Ever since the subject of EU membership was first raised by Labour MSP Catherine Stihler in May 2011, Scottish Government ministers have conveyed the impression that continued membership is a given. Deputy First Minister Nicola Sturgeon has insisted that it is a "cast-iron position" that an independent Scotland would not have to rejoin the EU or adopt the euro. That certainty now looks far from convincing. The situation became yet murkier yesterday following an article in the Spanish newspaper El Pais suggesting that European Vice-President for Justice Viviane Reding believes an independent Catalonia would have to re-apply to the EU, even if the separation was by mutual consent with Madrid.

If that is the case, it carries clear implications for Scotland in the event of a Yes vote in 2014. Alex Salmond must have been glad that he had another engagement when Labour raised the whole issue of his handling of this business at Holyrood yesterday and demanded a judicial inquiry. Once again Ms Sturgeon was left to defend her Government's position, insisting there was no contradiction between Mr Salmond's statements about ministers seeking legal advice and her own admission last week that they had done no such thing.

The only thing that is clear about EU membership in an independent Scotland is that it is unclear. (A recent conference at Edinburgh University came to the same conclusion.) It is unlikely that Scotland could not be an EU member if it asked to be but there are issues about timing and terms. At least one of the SNP's backbenchers appeared to concede this yesterday.

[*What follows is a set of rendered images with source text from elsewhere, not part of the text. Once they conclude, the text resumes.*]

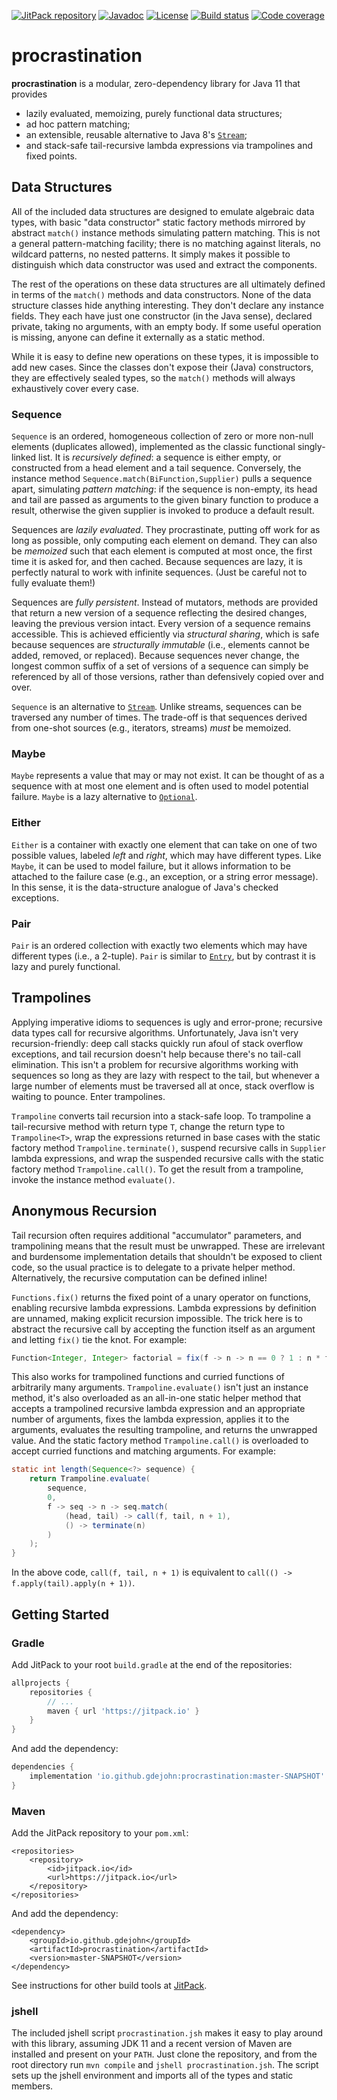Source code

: [![JitPack repository](https://jitpack.io/v/io.github.gdejohn/procrastination.svg)](https://jitpack.io/#io.github.gdejohn/procrastination)
[![Javadoc](https://img.shields.io/badge/javadoc-SNAPSHOT-brightgreen.svg)](https://jitpack.io/io/github/gdejohn/procrastination/master-SNAPSHOT/javadoc/)
[![License](https://img.shields.io/github/license/gdejohn/procrastination.svg)](https://opensource.org/licenses/Apache-2.0)
[![Build status](https://travis-ci.com/gdejohn/procrastination.svg?branch=master)](https://travis-ci.com/gdejohn/procrastination)
[![Code coverage](https://img.shields.io/codecov/c/github/gdejohn/procrastination.svg)](https://codecov.io/gh/gdejohn/procrastination)

# procrastination

**procrastination** is a modular, zero-dependency library for Java 11 that provides
* lazily evaluated, memoizing, purely functional data structures;
* ad hoc pattern matching;
* an extensible, reusable alternative to Java 8's
[`Stream`](https://docs.oracle.com/en/java/javase/11/docs/api/java.base/java/util/stream/Stream.html);
* and stack-safe tail-recursive lambda expressions via trampolines and fixed points.

## Data Structures

All of the included data structures are designed to emulate algebraic data types, with basic "data constructor" static
factory methods mirrored by abstract `match()` instance methods simulating pattern matching. This is not a general
pattern-matching facility; there is no matching against literals, no wildcard patterns, no nested patterns. It simply
makes it possible to distinguish which data constructor was used and extract the components.

The rest of the operations on these data structures are all ultimately defined in terms of the `match()` methods and
data constructors. None of the data structure classes hide anything interesting. They don't declare any instance
fields. They each have just one constructor (in the Java sense), declared private, taking no arguments, with an empty
body. If some useful operation is missing, anyone can define it externally as a static method.

While it is easy to define new operations on these types, it is impossible to add new cases. Since the classes don't
expose their (Java) constructors, they are effectively sealed types, so the `match()` methods will always exhaustively
cover every case.

### Sequence

`Sequence` is an ordered, homogeneous collection of zero or more non-null elements (duplicates allowed), implemented as
the classic functional singly-linked list. It is *recursively defined*: a sequence is either empty, or constructed from
a head element and a tail sequence. Conversely, the instance method `Sequence.match(BiFunction,Supplier)` pulls a
sequence apart, simulating *pattern matching*: if the sequence is non-empty, its head and tail are passed as arguments
to the given binary function to produce a result, otherwise the given supplier is invoked to produce a default result.

Sequences are *lazily evaluated*. They procrastinate, putting off work for as long as possible, only computing each
element on demand. They can also be *memoized* such that each element is computed at most once, the first time it is
asked for, and then cached. Because sequences are lazy, it is perfectly natural to work with infinite sequences. (Just
be careful not to fully evaluate them!)

Sequences are *fully persistent*. Instead of mutators, methods are provided that return a new version of a sequence
reflecting the desired changes, leaving the previous version intact. Every version of a sequence remains accessible.
This is achieved efficiently via *structural sharing*, which is safe because sequences are *structurally immutable*
(i.e., elements cannot be added, removed, or replaced). Because sequences never change, the longest common suffix of a
set of versions of a sequence can simply be referenced by all of those versions, rather than defensively copied over
and over.

`Sequence` is an alternative to
[`Stream`](https://docs.oracle.com/en/java/javase/11/docs/api/java.base/java/util/stream/Stream.html). Unlike streams,
sequences can be traversed any number of times. The trade-off is that sequences derived from one-shot sources (e.g.,
iterators, streams) *must* be memoized.

### Maybe

`Maybe` represents a value that may or may not exist. It can be thought of as a sequence with at most one element and
is often used to model potential failure. `Maybe` is a lazy alternative to
[`Optional`](https://docs.oracle.com/en/java/javase/11/docs/api/java.base/java/util/Optional.html).

### Either

`Either` is a container with exactly one element that can take on one of two possible values, labeled *left* and
*right*, which may have different types. Like `Maybe`, it can be used to model failure, but it allows information to be
attached to the failure case (e.g., an exception, or a string error message). In this sense, it is the data-structure
analogue of Java's checked exceptions.

### Pair

`Pair` is an ordered collection with exactly two elements which may have different types (i.e., a 2-tuple). `Pair` is
similar to [`Entry`](https://docs.oracle.com/en/java/javase/11/docs/api/java.base/java/util/Map.Entry.html), but by
contrast it is lazy and purely functional.

## Trampolines

Applying imperative idioms to sequences is ugly and error-prone; recursive data types call for recursive algorithms.
Unfortunately, Java isn't very recursion-friendly: deep call stacks quickly run afoul of stack overflow exceptions, and
tail recursion doesn't help because there's no tail-call elimination. This isn't a problem for recursive algorithms
working with sequences so long as they are lazy with respect to the tail, but whenever a large number of elements
must be traversed all at once, stack overflow is waiting to pounce. Enter trampolines.

`Trampoline` converts tail recursion into a stack-safe loop. To trampoline a tail-recursive method with return type
`T`, change the return type to `Trampoline<T>`, wrap the expressions returned in base cases with the static factory
method `Trampoline.terminate()`, suspend recursive calls in `Supplier` lambda expressions, and wrap the suspended
recursive calls with the static factory method `Trampoline.call()`. To get the result from a trampoline, invoke the
instance method `evaluate()`.

## Anonymous Recursion

Tail recursion often requires additional "accumulator" parameters, and trampolining means that the result must be
unwrapped. These are irrelevant and burdensome implementation details that shouldn't be exposed to client code, so the
usual practice is to delegate to a private helper method. Alternatively, the recursive computation can be defined
inline!

`Functions.fix()` returns the fixed point of a unary operator on functions, enabling recursive lambda expressions.
Lambda expressions by definition are unnamed, making explicit recursion impossible. The trick here is to abstract the
recursive call by accepting the function itself as an argument and letting `fix()` tie the knot. For example:

```java
Function<Integer, Integer> factorial = fix(f -> n -> n == 0 ? 1 : n * f.apply(n - 1));
```

This also works for trampolined functions and curried functions of arbitrarily many arguments. `Trampoline.evaluate()`
isn't just an instance method, it's also overloaded as an all-in-one static helper method that accepts a trampolined
recursive lambda expression and an appropriate number of arguments, fixes the lambda expression, applies it to the
arguments, evaluates the resulting trampoline, and returns the unwrapped value. And the static factory method
`Trampoline.call()` is overloaded to accept curried functions and matching arguments. For example:

```java
static int length(Sequence<?> sequence) {
    return Trampoline.evaluate(
        sequence,
        0,
        f -> seq -> n -> seq.match(
            (head, tail) -> call(f, tail, n + 1),
            () -> terminate(n)
        )
    );
}
```

In the above code, `call(f, tail, n + 1)` is equivalent to `call(() -> f.apply(tail).apply(n + 1))`.

## Getting Started

### Gradle

Add JitPack to your root `build.gradle` at the end of the repositories:

```gradle
allprojects {
    repositories {
        // ...
        maven { url 'https://jitpack.io' }
    }
}
```

And add the dependency:

```gradle
dependencies {
    implementation 'io.github.gdejohn:procrastination:master-SNAPSHOT'
}
```

### Maven

Add the JitPack repository to your `pom.xml`:

```maven-pom
<repositories>
    <repository>
        <id>jitpack.io</id>
        <url>https://jitpack.io</url>
    </repository>
</repositories>
```

And add the dependency:

```maven-pom
<dependency>
    <groupId>io.github.gdejohn</groupId>
    <artifactId>procrastination</artifactId>
    <version>master-SNAPSHOT</version>
</dependency>
```

See instructions for other build tools at [JitPack](https://jitpack.io/#io.github.gdejohn/procrastination).

### jshell

The included jshell script `procrastination.jsh` makes it easy to play around with this library, assuming JDK 11 and a
recent version of Maven are installed and present on your `PATH`. Just clone the repository, and from the root
directory run `mvn compile` and `jshell procrastination.jsh`. The script sets up the jshell environment and imports all
of the types and static members.
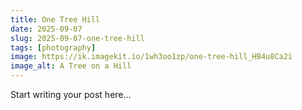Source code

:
 ```yaml
---
title: One Tree Hill
date: 2025-09-07
slug: 2025-09-07-one-tree-hill
tags: [photography]
image: https://ik.imagekit.io/1wh3oo1zp/one-tree-hill_HB4u8Ca2i
image_alt: A Tree on a Hill
---
```


Start writing your post here...
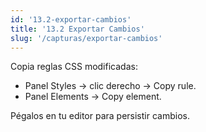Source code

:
 ```yaml
---
id: '13.2-exportar-cambios'
title: '13.2 Exportar Cambios'
slug: '/capturas/exportar-cambios'
---
```


Copia reglas CSS modificadas:

- Panel Styles → clic derecho → Copy rule.
- Panel Elements → Copy element.

Pégalos en tu editor para persistir cambios.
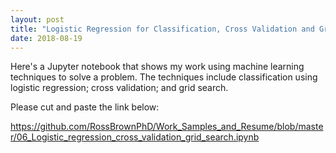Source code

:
 ```yaml
---
layout: post
title: "Logistic Regression for Classification, Cross Validation and Grid Search: Work Samples of Machine Learning Techniques"
date: 2018-08-19
---
```


Here's a Jupyter notebook that shows my work using machine learning techniques to solve a problem. The techniques include classification using logistic regression; cross validation; and grid search. 

Please cut and paste the link below:

https://github.com/RossBrownPhD/Work_Samples_and_Resume/blob/master/06_Logistic_regression_cross_validation_grid_search.ipynb

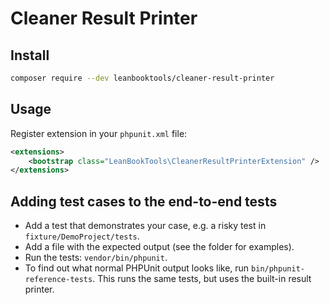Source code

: # Cleaner Result Printer

## Install

```bash
composer require --dev leanbooktools/cleaner-result-printer
```

## Usage

Register extension in your `phpunit.xml` file:

```xml
<extensions>
    <bootstrap class="LeanBookTools\CleanerResultPrinterExtension" />
</extensions>
```

## Adding test cases to the end-to-end tests

- Add a test that demonstrates your case, e.g. a risky test in `fixture/DemoProject/tests`.
- Add a file with the expected output (see the folder for examples).
- Run the tests: `vendor/bin/phpunit`.
- To find out what normal PHPUnit output looks like, run `bin/phpunit-reference-tests`. This runs the same tests, but uses the built-in result printer.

This is a real challenge for the Yes campaign because this issue is like a court case in which different standards of proof apply to the two sides. While the independence lobby needs to provide incontrovertible proof of its contention about uninterrupted membership, its opponents only need to demonstrate reasonable doubt to inflict serious damage on the Yes campaign.

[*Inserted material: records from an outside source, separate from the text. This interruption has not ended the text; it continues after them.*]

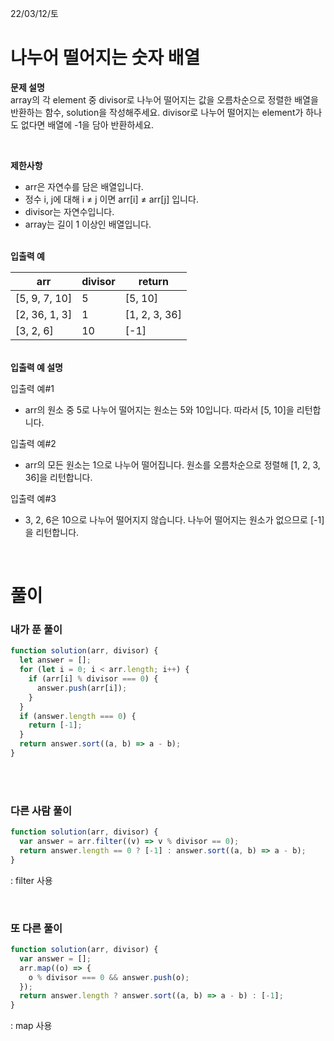 22/03/12/토

<h1>나누어 떨어지는 숫자 배열</h1>

<strong>문제 설명</strong>  
array의 각 element 중 divisor로 나누어 떨어지는 값을 오름차순으로 정렬한 배열을 반환하는 함수, solution을 작성해주세요.
divisor로 나누어 떨어지는 element가 하나도 없다면 배열에 -1을 담아 반환하세요.

<br>

<strong>제한사항</strong>

- arr은 자연수를 담은 배열입니다.
- 정수 i, j에 대해 i ≠ j 이면 arr[i] ≠ arr[j] 입니다.
- divisor는 자연수입니다.
- array는 길이 1 이상인 배열입니다.

<br>
<strong>입출력 예</strong>

| arr           | divisor | return        |
| ------------- | ------- | ------------- |
| [5, 9, 7, 10] | 5       | [5, 10]       |
| [2, 36, 1, 3] | 1       | [1, 2, 3, 36] |
| [3, 2, 6]     | 10      | [-1]          |

<br>
<strong>입출력 예 설명</strong>

입출력 예#1

- arr의 원소 중 5로 나누어 떨어지는 원소는 5와 10입니다. 따라서 [5, 10]을 리턴합니다.

입출력 예#2

- arr의 모든 원소는 1으로 나누어 떨어집니다. 원소를 오름차순으로 정렬해 [1, 2, 3, 36]을 리턴합니다.

입출력 예#3

- 3, 2, 6은 10으로 나누어 떨어지지 않습니다. 나누어 떨어지는 원소가 없으므로 [-1]을 리턴합니다.

<br>

<h1>풀이</h1>
<h3>내가 푼 풀이</h3>

```javascript
function solution(arr, divisor) {
  let answer = [];
  for (let i = 0; i < arr.length; i++) {
    if (arr[i] % divisor === 0) {
      answer.push(arr[i]);
    }
  }
  if (answer.length === 0) {
    return [-1];
  }
  return answer.sort((a, b) => a - b);
}
```

<br>
<br>
<h3>다른 사람 풀이</h3>

```javascript
function solution(arr, divisor) {
  var answer = arr.filter((v) => v % divisor == 0);
  return answer.length == 0 ? [-1] : answer.sort((a, b) => a - b);
}
```

: filter 사용

<br>

<h3>또 다른 풀이</h3>

```javascript
function solution(arr, divisor) {
  var answer = [];
  arr.map((o) => {
    o % divisor === 0 && answer.push(o);
  });
  return answer.length ? answer.sort((a, b) => a - b) : [-1];
}
```

: map 사용

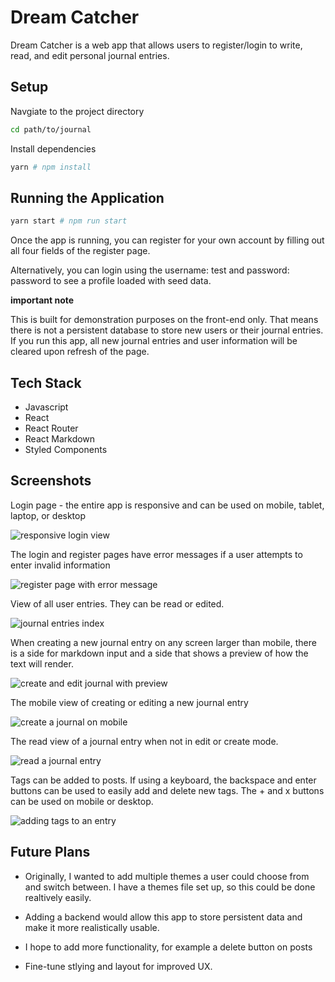 # Dream Catcher

Dream Catcher is a web app that allows users to register/login to write, read, and edit personal journal entries.

## Setup

Navgiate to the project directory

```sh
cd path/to/journal
```

Install dependencies

```sh
yarn # npm install
```

## Running the Application

```sh
yarn start # npm run start
```

Once the app is running, you can register for your own account by filling out all four fields of the register page.

Alternatively, you can login using the username: test and password: password to see a profile loaded with seed data.

**important note**

This is built for demonstration purposes on the front-end only. That means there is not a persistent database to store new users or their journal entries. If you run this app, all new journal entries and user information will be cleared upon refresh of the page.

## Tech Stack

- Javascript
- React
- React Router
- React Markdown
- Styled Components

## Screenshots

Login page - the entire app is responsive and can be used on mobile, tablet, laptop, or desktop

![responsive login view](./docs/journal_responsive_login.png)

The login and register pages have error messages if a user attempts to enter invalid information

![register page with error message](./docs/journal_errormessage.png)

View of all user entries. They can be read or edited.

![journal entries index](./docs/journal_index.png)

When creating a new journal entry on any screen larger than mobile, there is a side for markdown input and a side that shows a preview of how the text will render.

![create and edit journal with preview](./docs/journal_preview.png)

The mobile view of creating or editing a new journal entry

![create a journal on mobile](./docs/journal_responsive_create.png)

The read view of a journal entry when not in edit or create mode.

![read a journal entry](./docs/journal_readview.png)

Tags can be added to posts. If using a keyboard, the backspace and enter buttons can be used to easily add and delete new tags. The + and x buttons can be used on mobile or desktop.

![adding tags to an entry](./docs/tags.gif)

## Future Plans

- Originally, I wanted to add multiple themes a user could choose from and switch between. I have a themes file set up, so this could be done realtively easily.

- Adding a backend would allow this app to store persistent data and make it more realistically usable.

- I hope to add more functionality, for example a delete button on posts

- Fine-tune stlying and layout for improved UX.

The SNP has sought to close down debate on this issue by implying that ministers had been advised that there is nothing to worry about. Now that doubts have been raised, the longer that Mr Salmond allows doubts to persist, the bigger the stick it hands to his opponents to beat him with. Continued silence on this issue would imply that he has not received the advice he was hoping for.

Of course, given the depth of the eurozone crisis, by the time any such negotiations take place, they may have been overtaken by events. The euro may have been consigned to history and the EU itself may be facing an existential crisis.

However, the SNP cannot rely on this, which is why it is in ministers' own interests to settle this question as best they can. Otherwise, many of those currently wavering will opt for no change over a leap into the unknown.